COVID-19 and Intimate Partner Violence
by Ann Kita
Sistercare Executive Director
COVID-19 has had a significant impact on all of us. Twenty-four months later, we have had to adapt to a global lockdown and navigate our days based upon the current conditions in response to this unprecedented pandemic. Despite the multiple ways individuals have had to respond, one thing has stayed consistent – intimate partner violence continued and continues to affect homes across the Midlands. Sistercare remained steadfast by keeping our “doors” open for survivors and their children who needed emergency shelter, someone to talk to in creating a safety plan, and a victim advocate supporting them through the judicial process.

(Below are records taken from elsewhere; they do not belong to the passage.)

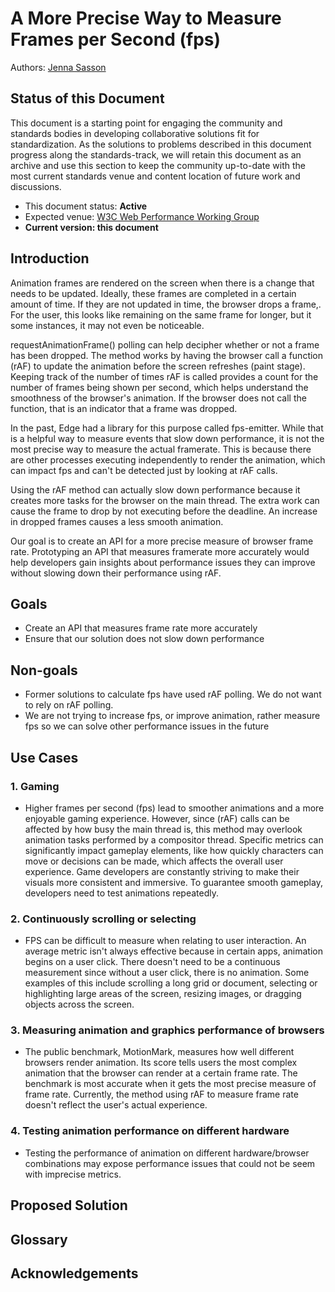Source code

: # A More Precise Way to Measure Frames per Second (fps)

[comment]: < ** (*Same-Origin*) >

Authors: [Jenna Sasson](https://github.com/jenna-sasson)

## Status of this Document
This document is a starting point for engaging the community and standards bodies in developing collaborative solutions fit for standardization. As the solutions to problems described in this document progress along the standards-track, we will retain this document as an archive and use this section to keep the community up-to-date with the most current standards venue and content location of future work and discussions.
* This document status: **Active**
* Expected venue: [W3C Web Performance Working Group](https://www.w3.org/groups/wg/webperf/)
* **Current version: this document**

##  Introduction
Animation frames are rendered on the screen when there is a change that needs to be updated. Ideally, these frames are completed in a certain amount of time. If they are not updated in time,  the browser drops a frame,. For the user, this looks like remaining on the same frame for longer, but it some instances, it may not even be noticeable.

requestAnimationFrame() polling can help decipher whether or not a frame has been dropped. The method works by  having the browser call a function (rAF) to update the animation before the screen refreshes (paint stage). Keeping track of the number of times rAF is called provides a count for the number of frames being shown per second, which helps understand the smoothness of the browser's animation. If the browser does not call the function, that is an indicator that a frame was dropped.

In the past, Edge had a library for this purpose called fps-emitter. While that is a helpful way to measure events that slow down performance, it is not the most precise way to measure the actual framerate. This is because there are other processes executing independently to render the animation, which can impact fps and can't be detected just by looking at rAF calls.

Using the rAF method can actually slow down performance because it creates more tasks for the browser on the main thread. The extra work can cause the frame to drop by not executing before the deadline. An increase in dropped frames causes a less smooth animation.

Our goal is to create an API for a more precise measure of browser frame rate. Prototyping an API that measures framerate more accurately would help developers gain insights about performance issues they can improve without slowing down their performance using rAF.



## Goals
* Create an API that measures frame rate more accurately
* Ensure that our solution does not slow down performance

## Non-goals
*	Former solutions to calculate fps have used rAF polling. We do not want to rely on rAF polling.
*	We are not trying to increase fps, or improve animation, rather measure fps so we can solve other performance issues in the future

## Use Cases

###	1. Gaming
* Higher frames per second (fps) lead to smoother animations and a more enjoyable gaming experience. However, since (rAF) calls can be affected by how busy the main thread is, this method may overlook animation tasks performed by a compositor thread. Specific metrics can significantly impact gameplay elements, like how quickly characters can move or decisions can be made, which affects the overall user experience. Game developers are constantly striving to make their visuals more consistent and immersive. To guarantee smooth gameplay, developers need to test animations repeatedly.
	
###	2. Continuously scrolling or selecting
* FPS can be difficult to measure when relating to user interaction. An average metric isn't always effective because in certain apps, animation begins on a user click. There doesn't need to be a continuous measurement since without a user click, there is no animation. Some examples of this include scrolling a long grid or document, selecting or highlighting large areas of the screen, resizing images, or dragging objects across the screen.
  
### 3. Measuring animation and graphics performance of browsers
* The public benchmark, MotionMark, measures how well different browsers render animation. Its score tells users the most complex animation that the browser can render at a certain frame rate. The benchmark is most accurate when it gets the most precise measure of frame rate. Currently, the method using rAF to measure frame rate doesn't reflect the user's actual experience.

### 4. Testing animation performance on different hardware
* Testing the performance of animation on different hardware/browser combinations may expose performance issues that could not be seem with imprecise metrics.
	





## Proposed Solution


## Glossary

## Acknowledgements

According to the Council of Criminal Justice, based on a systematic review of multiple studies that compared changes in domestic violence incidents before and after jurisdictions imposed pandemic lockdowns, domestic violence incidents increased by 8.1%. The reason for the increase is attributed to those who, prior to the pandemic, would have filed an order of protection, left the abusive home to enter emergency shelters, and/or left the abusive home to attend a counseling session or a support group.
Sistercare’s data reflects at the onset of the pandemic in March 2020, crisis line calls increased by 64%. In addition, Sistercare saw a 77% increase in placing survivors and their children in emergency shelter. Under the leadership of longtime Executive Director, Nancy Barton, Sistercare staff never stopped responding. Sistercare continued to serve survivors and their children, and data reflected that the community trusted Sistercare to advocate on behalf of those who needed a voice.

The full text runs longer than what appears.